Izuniu całkiem sporo
W takim dużym ogrodzie musi być dużo roślin, a po drugie bardzo lubię powtarzalność i plamy z jednego gatunku. Mam uczucie, że wygląda to czyściej...
Tu młoda tawuła van Houttea i w tle schodki do ogniska
Wczoraj przeszła cudowna burza, cudowna bo bez zbędnych "atrakcji" za to z obfitym , spokojnym deszczem
Staw się uzupełnił
W ogrodzie znów króluje soczysta zieleń i kaliny i bzy
Jest mnie znacznie mniej na forum , bo stale mam jakieś zajęcia. Wczoraj byłam w Krakowie i spotkałam się z Justysią Klarysą, tyle lat próbowałyśmy się spotkać i wreszcie się udało
Spotkałam bratnią, a raczej siostrzaną duszę
Dziękuję Justysiu!
Poza tym pracuję nad sobą, wróciłam do sportu i od tygodnia intensywnie chodzę z kijami.

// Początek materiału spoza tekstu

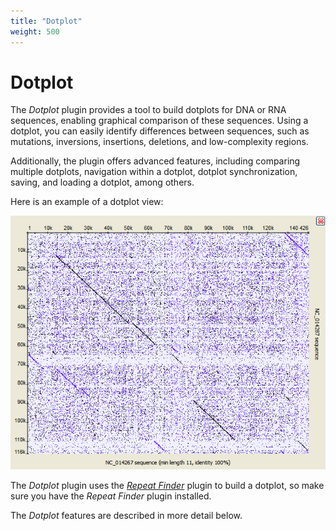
 ```yaml
---
title: "Dotplot"
weight: 500
---
```


# Dotplot

The _Dotplot_ plugin provides a tool to build dotplots for DNA or RNA sequences, enabling graphical comparison of these sequences. Using a dotplot, you can easily identify differences between sequences, such as mutations, inversions, insertions, deletions, and low-complexity regions.

Additionally, the plugin offers advanced features, including comparing multiple dotplots, navigation within a dotplot, dotplot synchronization, saving, and loading a dotplot, among others.

Here is an example of a dotplot view:

![](/images/4227416/4457004.png)

The _Dotplot_ plugin uses the [_Repeat Finder_](repeat-finder.md) plugin to build a dotplot, so make sure you have the _Repeat Finder_ plugin installed.

The _Dotplot_ features are described in more detail below.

Jak wytrwam to pokażę fotki z grzybobrania na Kaszubach w sierpniu
Teraz lepiej na mnie nie patrzeć, jeszcze w kontraście ze szczypiorkiem Justsią
Aguś no jak możesz, masz przecudowny ogród i to jest Twój RAJ!

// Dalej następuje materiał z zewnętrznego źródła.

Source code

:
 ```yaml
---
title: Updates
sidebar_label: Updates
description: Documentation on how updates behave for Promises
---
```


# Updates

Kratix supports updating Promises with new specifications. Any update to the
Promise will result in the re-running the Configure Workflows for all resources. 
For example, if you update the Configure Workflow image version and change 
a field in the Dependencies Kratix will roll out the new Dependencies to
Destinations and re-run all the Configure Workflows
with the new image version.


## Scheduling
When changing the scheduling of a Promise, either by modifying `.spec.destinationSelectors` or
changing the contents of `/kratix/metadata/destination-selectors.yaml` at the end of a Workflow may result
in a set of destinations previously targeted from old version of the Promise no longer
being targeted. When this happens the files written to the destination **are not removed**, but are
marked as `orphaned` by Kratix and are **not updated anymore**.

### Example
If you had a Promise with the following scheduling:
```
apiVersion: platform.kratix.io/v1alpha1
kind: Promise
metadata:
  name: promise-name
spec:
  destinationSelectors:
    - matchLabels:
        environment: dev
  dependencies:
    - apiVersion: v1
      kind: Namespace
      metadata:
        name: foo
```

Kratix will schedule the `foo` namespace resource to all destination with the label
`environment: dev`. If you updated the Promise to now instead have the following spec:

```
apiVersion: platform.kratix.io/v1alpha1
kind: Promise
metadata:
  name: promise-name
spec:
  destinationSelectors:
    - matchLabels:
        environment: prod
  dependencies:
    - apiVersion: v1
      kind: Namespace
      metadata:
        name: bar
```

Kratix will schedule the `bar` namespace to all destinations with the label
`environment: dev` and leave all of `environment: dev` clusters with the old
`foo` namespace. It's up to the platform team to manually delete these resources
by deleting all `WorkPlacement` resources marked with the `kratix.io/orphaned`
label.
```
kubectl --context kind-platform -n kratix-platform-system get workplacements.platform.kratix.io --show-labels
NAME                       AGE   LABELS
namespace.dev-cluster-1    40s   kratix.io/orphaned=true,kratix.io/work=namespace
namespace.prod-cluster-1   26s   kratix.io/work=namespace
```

Cieszę się bardzo, że podoba Ci się u mnie, miło mi Cię gościć ilekroć zechcesz do mnie zajrzeć
Aniu kaliny są cudowne, mam ich kilkanaście gatunków , ale ChL nie mam , mam z tego okresu Bodnantską Dawn.
Teraz zachwyca koreańska Eskimo
Takich przysięg już nie składam, bo i tak nie dotrzymam i po co się denerwować
Ja z kijami chodziłam 3 lata temu przez rok codziennie 10 km i wyglądałam tak, jak chciałabym wyglądać teraz
Wracam do tego i zaczęłam chodzić... już się lepiej czuję i mam nadzieję, że nim wyjadę na wczasy będzie ze mną lepiej
Mam dwa miesiące, po drodze wesele chrześnicy
Z dietką nie problem bo teraz nie chce się jeść i pomidory są tanie
Gratuluję wytrwałości i sukcesu!
Witaj po przerwie. W końcu doczekałam się lilaków Piękne kaliny.
Zobacz , ja także 3 maja byłam w Łagiewnikach - tak blisko... Już wróciliśmy, a byliśmy od 28 w Zakopanem.
Danusiu, przepiękne egzemplarze kaliny, szczególnie zachwyca mnie V.p. Tomentosum, choruję na nią odkąd po raz pierwszy ją widziałam w stanie kwitnienia
Onondaga też ciekawa, nie widziałam w naturze
U mnie powiększyła się kolekcja o Lanarth, Kilimandjaro i Popcorn. Są cudne. Kocham kaliny Pozdrawiam
Justysiu i nie dałaś znać, no koleżanko ładnie to tak
Kochana jak znów kiedyś Cię tu przywieje koniecznie się odezwij może uda się spotkać
My też myśleliśmy o Zakopanem na majówkę, ale ilość turystów mnie odstraszyła no i pojawiła się praca pomiędzy wolnymi dniami i dlatego zostaliśmy w domu...
Alicjo witam w moim ogrodzie
Kaliny kocham nad życie, Tomentosum jest wyjątkowa. Ma przepiękne, ogromne kwiaty.
Onondaga dopiero zaczyna, wygląda zupełnie inaczej w pełnym rozkwicie. Polecam jest cudowna.
Zamiast Twoich dwóch pierwszych mam Pink Beauty, Red Robin i Vatanabe
Popcorn to nowy nabytek malutka, ale kwitnie
Vatanabe mam od zeszłego sezonu i już pokazuje co potrafi.